Member of the National Assembly for Gironde's 6th constituency
- Incumbent
- Assumed office 21 June 2017
- Preceded by: Marie Récalde

Personal details
- Born: 9 July 1974 (age 52) Bordeaux, France
- Party: Renaissance (2016–present)
- Other political affiliations: Socialist Party (2005–2014)
- Alma mater: Bordeaux Montaigne University

= Éric Poulliat =

French politician

Éric Poulliat (born 9 July 1974) is a French politician of Renaissance (RE) who has been serving as a member of the National Assembly from 2017 elections to 2024, representing the department of Gironde.

Beginning in 2026, he was elected Mayor of Le Haillan on an independent list. Subsequently, he was appointed Vice-President of Bordeaux Métropole in charge of aeronautics, aerospace, and defense affairs, under the presidency of Thomas Cazenave.

==Political career==
A native of Bordeaux, Poulliat is a former member of the Socialist Party (2005–2014). He served as chief of staff to the Mayor of Saint-Médard-en-Jalles from 2008 to 2014.

In parliament, Poulliat serves on the Committee on Cultural Affairs and Education.
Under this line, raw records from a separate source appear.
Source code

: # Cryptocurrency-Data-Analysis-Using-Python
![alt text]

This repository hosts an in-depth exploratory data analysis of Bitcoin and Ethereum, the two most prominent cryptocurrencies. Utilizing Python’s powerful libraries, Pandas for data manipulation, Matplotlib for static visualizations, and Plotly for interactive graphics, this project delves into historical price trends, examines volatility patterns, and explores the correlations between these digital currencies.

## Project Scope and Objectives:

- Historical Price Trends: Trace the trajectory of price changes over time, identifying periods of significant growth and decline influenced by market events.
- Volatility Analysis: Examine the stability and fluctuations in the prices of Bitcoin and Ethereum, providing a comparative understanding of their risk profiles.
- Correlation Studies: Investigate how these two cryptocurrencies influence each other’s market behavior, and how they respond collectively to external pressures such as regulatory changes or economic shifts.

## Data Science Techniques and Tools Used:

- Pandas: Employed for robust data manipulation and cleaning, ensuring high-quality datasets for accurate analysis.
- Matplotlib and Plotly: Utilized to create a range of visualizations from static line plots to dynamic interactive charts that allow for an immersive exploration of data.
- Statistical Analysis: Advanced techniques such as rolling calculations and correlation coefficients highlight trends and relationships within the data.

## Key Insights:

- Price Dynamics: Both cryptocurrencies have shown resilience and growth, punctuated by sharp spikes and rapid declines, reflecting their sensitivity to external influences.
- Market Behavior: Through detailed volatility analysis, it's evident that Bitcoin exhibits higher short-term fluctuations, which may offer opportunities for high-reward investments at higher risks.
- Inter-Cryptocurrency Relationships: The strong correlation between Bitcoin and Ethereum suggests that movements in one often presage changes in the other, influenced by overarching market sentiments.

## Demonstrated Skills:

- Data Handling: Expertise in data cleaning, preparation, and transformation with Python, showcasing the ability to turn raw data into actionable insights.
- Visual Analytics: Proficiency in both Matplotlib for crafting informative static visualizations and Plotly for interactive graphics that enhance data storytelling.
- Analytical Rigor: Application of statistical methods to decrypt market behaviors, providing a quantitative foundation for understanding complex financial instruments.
From 2017 until 2019, he was also a member of the Committee on Legal Affairs.

==Political positions==
In 2019, Pouillat co-authored a parliamentarian report on the growing influence of radical Islamism in French public services, wit Éric Diard.

In July 2019, Poulliat decided not to align with his parliamentary group's majority and became one of 52 LREM members who abstained from a vote on the French ratification of the European Union’s Comprehensive Economic and Trade Agreement (CETA) with Canada.